Madame Panicot, à court d’arguments, hoche la tête de haut en bas ce qui peut passer pour un acquiescement, la coiffeuse sourit et s’échappe dans l’arrière-boutique pour mitonner la préparation miracle.

Maintenant, enveloppée dans un grand peignoir en nylon noir, elle rumine sa mauvaise humeur. Dans le miroir implacable qui lui fait face elle ne se reconnaît pas. C’est une piètre  héroïne de science-fiction, la tête entourée de papillotes en papier d’aluminium qui la regarde d’un air funèbre. Il faut attendre que la couleur « prenne ». Madame Panicot n’est pas patiente, elle soupire, se tortille, s’efforce de brouiller son reflet en louchant pour y voir flou. Le souffle bruyant des sèche-cheveux, le bruissement des papotages ininterrompus, les sonneries intermittentes des téléphones, les odeurs mêlées des produits capillaires la plongent bientôt dans un état proche de l’hypnose.

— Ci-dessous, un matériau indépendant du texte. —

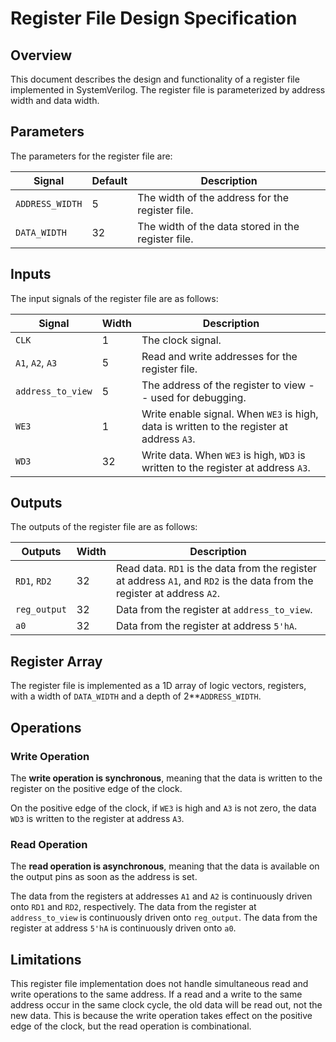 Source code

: # Register File Design Specification

## Overview
This document describes the design and functionality of a register file implemented in SystemVerilog. The register file is parameterized by address width and data width.

## Parameters

The parameters for the register file are: 

| Signal            | Default | Description                                            |
|--------------------|---------|--------------------------------------------------------|
| `ADDRESS_WIDTH`    | 5   | The width of the address for the register file.         |
| `DATA_WIDTH`       | 32  | The width of the data stored in the register file.      |


## Inputs

The input signals of the register file are as follows:

| Signal                | Width                          | Description                                    |
|-----------------------|--------------------------------|-----------------------------------------------|
| `CLK`                 | 1                           | The clock signal.                              |
| `A1`, `A2`, `A3`      | 5                         | Read and write addresses for the register file.|
| `address_to_view`     | 5                         | The address of the register to view -- used for debugging.            |
| `WE3`                 | 1                           | Write enable signal. When `WE3` is high, data is written to the register at address `A3`. |
| `WD3`                 | 32                         | Write data. When `WE3` is high, `WD3` is written to the register at address `A3`.             |



## Outputs

The outputs of the register file are as follows: 

|   Outputs             | Width                          | Description                                    |
|-----------------------|--------------------------------|-----------------------------------------------|
| `RD1`, `RD2`          | 32                         | Read data. `RD1` is the data from the register at address `A1`, and `RD2` is the data from the register at address `A2`. |
| `reg_output`          | 32                         | Data from the register at `address_to_view`.  |
| `a0`                  | 32                         | Data from the register at address `5'hA`.     |



## Register Array
The register file is implemented as a 1D array of logic vectors, registers, with a width of `DATA_WIDTH` and a depth of 2**`ADDRESS_WIDTH`.

## Operations
### Write Operation
The **write operation is synchronous**, meaning that the data is written to the register on the positive edge of the clock.

On the positive edge of the clock, if `WE3` is high and `A3` is not zero, the data `WD3` is written to the register at address `A3`.

### Read Operation
The **read operation is asynchronous**, meaning that the data is available on the output pins as soon as the address is set.

The data from the registers at addresses `A1` and `A2` is continuously driven onto `RD1` and `RD2`, respectively. The data from the register at `address_to_view` is continuously driven onto `reg_output`. The data from the register at address `5'hA` is continuously driven onto `a0`.

## Limitations
This register file implementation does not handle simultaneous read and write operations to the same address. If a read and a write to the same address occur in the same clock cycle, the old data will be read out, not the new data. This is because the write operation takes effect on the positive edge of the clock, but the read operation is combinational.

     Madame Panicot ! Madame Panicot ! Vous dormez Madame Panicot ? Vous pouvez passer au bac.

Enfin ! Le début de la délivrance… Les papillotes sont ôtées une à une… L’eau tiède emporte avec elle la mixture verdâtre qu’il faut rincer longuement. La coiffeuse est contente du résultat, tant mieux,  Madame Panicot veut juste sortir au plus vite mais il y a encore la coupe. Comme ceci ou comme cela ? Un carré ou une coupe dégradée? La frange ou une mèche? Moins longs ou plus courts ? Ces questions hautement existentielles épuisent Madame Panicot qui laisse carte blanche à la coiffeuse.

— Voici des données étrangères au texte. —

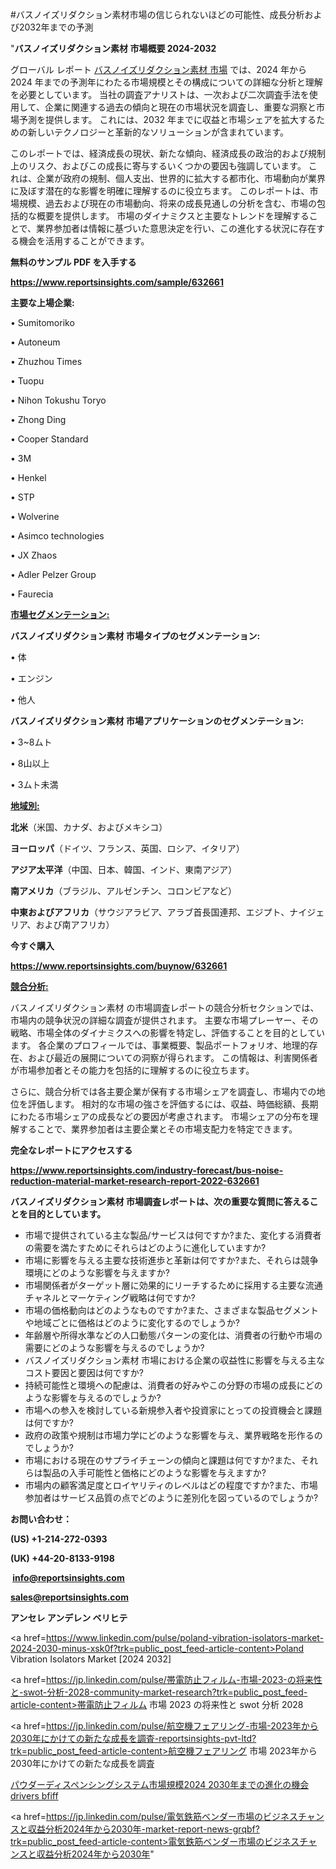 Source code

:#バスノイズリダクション素材市場の信じられないほどの可能性、成長分析および2032年までの予測

"<strong>バスノイズリダクション素材 市場概要 2024-2032</strong>

グローバル レポート <a href=https://www.reportsinsights.com/sample/632661>バスノイズリダクション素材 市場</a> では、2024 年から 2024 年までの予測年にわたる市場規模とその構成についての詳細な分析と理解を必要としています。 当社の調査アナリストは、一次および二次調査手法を使用して、企業に関連する過去の傾向と現在の市場状況を調査し、重要な洞察と市場予測を提供します。 これには、2032 年までに収益と市場シェアを拡大​​するための新しいテクノロジーと革新的なソリューションが含まれています。

このレポートでは、経済成長の現状、新たな傾向、経済成長の政治的および規制上のリスク、およびこの成長に寄与するいくつかの要因も強調しています。 これは、企業が政府の規制、個人支出、世界的に拡大する都市化、市場動向が業界に及ぼす潜在的な影響を明確に理解するのに役立ちます。 このレポートは、市場規模、過去および現在の市場動向、将来の成長見通しの分析を含む、市場の包括的な概要を提供します。 市場のダイナミクスと主要なトレンドを理解することで、業界参加者は情報に基づいた意思決定を行い、この進化する状況に存在する機会を活用することができます。

<strong><b>無料のサンプル PDF を入手する</b></strong>

<a href=https://www.reportsinsights.com/sample/632661><strong><u>https://www.reportsinsights.com/sample/632661</u></strong></a>

<strong>主要な上場企業:</strong>

• Sumitomoriko

• Autoneum

• Zhuzhou Times

• Tuopu

• Nihon Tokushu Toryo

• Zhong Ding

• Cooper Standard

• 3M

• Henkel

• STP

• Wolverine

• Asimco technologies

• JX Zhaos

• Adler Pelzer Group

• Faurecia

<strong><u>市場セグメンテーション</u></strong><strong><u>:</u></strong>

<strong>バスノイズリダクション素材 市場タイプのセグメンテーション:</strong>

• 体

• エンジン

• 他人

<strong>バスノイズリダクション素材 市場アプリケーションのセグメンテーション:</strong>

• 3~8ムト

• 8山以上

• 3ムト未満

<strong><u>地域別</u></strong><strong><u>:</u></strong>

<strong>北米</strong>（米国、カナダ、およびメキシコ）

<strong>ヨーロッパ</strong>（ドイツ、フランス、英国、ロシア、イタリア）

<strong>アジア太平洋</strong>（中国、日本、韓国、インド、東南アジア）

<strong>南アメリカ</strong>（ブラジル、アルゼンチン、コロンビアなど）

<strong>中東およびアフリカ</strong>（サウジアラビア、アラブ首長国連邦、エジプト、ナイジェリア、および南アフリカ）

<strong>今すぐ購入</strong>

<a href=https://www.reportsinsights.com/buynow/632661><strong><u>https://www.reportsinsights.com/buynow/632661</u></strong></a>

<strong><u>競合分析:</u></strong>

バスノイズリダクション素材 の市場調査レポートの競合分析セクションでは、市場内の競争状況の詳細な調査が提供されます。 主要な市場プレーヤー、その戦略、市場全体のダイナミクスへの影響を特定し、評価することを目的としています。 各企業のプロフィールでは、事業概要、製品ポートフォリオ、地理的存在、および最近の展開についての洞察が得られます。 この情報は、利害関係者が市場参加者とその能力を包括的に理解するのに役立ちます。

さらに、競合分析では各主要企業が保有する市場シェアを調査し、市場内での地位を評価します。 相対的な市場の強さを評価するには、収益、時価総額、長期にわたる市場シェアの成長などの要因が考慮されます。 市場シェアの分布を理解することで、業界参加者は主要企業とその市場支配力を特定できます。

<strong>完全なレポートにアクセスする</strong>

<a href=https://www.reportsinsights.com/industry-forecast/bus-noise-reduction-material-market-research-report-2022-632661><strong><u><b>https://www.reportsinsights.com/industry-forecast/bus-noise-reduction-material-market-research-report-2022-632661</b></u></strong></a>

<strong><b>バスノイズリダクション素材 市場調査レポートは、次の重要な質問に答えることを目的としています。</b></strong>
<ul>
  <li>市場で提供されている主な製品/サービスは何ですか?また、変化する消費者の需要を満たすためにそれらはどのように進化していますか?</li>
  <li>市場に影響を与える主要な技術進歩と革新は何ですか?また、それらは競争環境にどのような影響を与えますか?</li>
  <li>市場関係者がターゲット層に効果的にリーチするために採用する主要な流通チャネルとマーケティング戦略は何ですか?</li>
  <li>市場の価格動向はどのようなものですか?また、さまざまな製品セグメントや地域ごとに価格はどのように変化するのでしょうか?</li>
  <li>年齢層や所得水準などの人口動態パターンの変化は、消費者の行動や市場の需要にどのような影響を与えるのでしょうか?</li>
  <li>バスノイズリダクション素材 市場における企業の収益性に影響を与える主なコスト要因と要因は何ですか?</li>
  <li>持続可能性と環境への配慮は、消費者の好みやこの分野の市場の成長にどのような影響を与えるのでしょうか?</li>
  <li>市場への参入を検討している新規参入者や投資家にとっての投資機会と課題は何ですか?</li>
  <li>政府の政策や規制は市場力学にどのような影響を与え、業界戦略を形作るのでしょうか?</li>
  <li>市場における現在のサプライチェーンの傾向と課題は何ですか?また、それらは製品の入手可能性と価格にどのような影響を与えますか?</li>
  <li>市場内の顧客満足度とロイヤリティのレベルはどの程度ですか?また、市場参加者はサービス品質の点でどのように差別化を図っているのでしょうか?</li>
</ul>
<strong>お問い合わせ：</strong>

<strong>(US) +1-214-272-0393</strong>

<strong>(UK) +44-20-8133-9198</strong>

<strong> </strong><a href=info@reportsinsights.com><strong><u>info@reportsinsights.com</u></strong></a>

<a href=sales@reportsinsights.com><strong><u>sales@reportsinsights.com</u></strong></a>

<strong>アンセレ アンデレン ベリヒテ</strong>

<a href=https://www.linkedin.com/pulse/poland-vibration-isolators-market-2024-2030-minus-xsk0f?trk=public_post_feed-article-content>Poland Vibration Isolators Market [2024 2032]</a>

<a href=https://jp.linkedin.com/pulse/帯電防止フィルム-市場-2023-の将来性と-swot-分析-2028-community-market-research?trk=public_post_feed-article-content>帯電防止フィルム 市場 2023 の将来性と swot 分析 2028</a>

<a href=https://jp.linkedin.com/pulse/航空機フェアリング-市場-2023年から2030年にかけての新たな成長を調査-reportsinsights-pvt-ltd?trk=public_post_feed-article-content>航空機フェアリング 市場 2023年から2030年にかけての新たな成長を調査</a>

<a href=https://www.linkedin.com/pulse/パウダーディスペンシングシステム市場規模2024-2030年までの進化の機会drivers-bfiff/>パウダーディスペンシングシステム市場規模2024 2030年までの進化の機会drivers bfiff</a>

<a href=https://jp.linkedin.com/pulse/電気鉄筋ベンダー市場のビジネスチャンスと収益分析2024年から2030年-market-report-news-grqbf?trk=public_post_feed-article-content>電気鉄筋ベンダー市場のビジネスチャンスと収益分析2024年から2030年</a>"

Le brushing lui a paru interminable, chaque mèche a été tirée, enroulée dans un sens puis dans l’autre, aplatie, gonflée… Il paraît que le résultat est splendide.

Dehors le ciel est d’un  bleu triomphant, au-dessus des toits, quelques nuages blancs obstinés se forment et, vaincus, disparaissent aussitôt.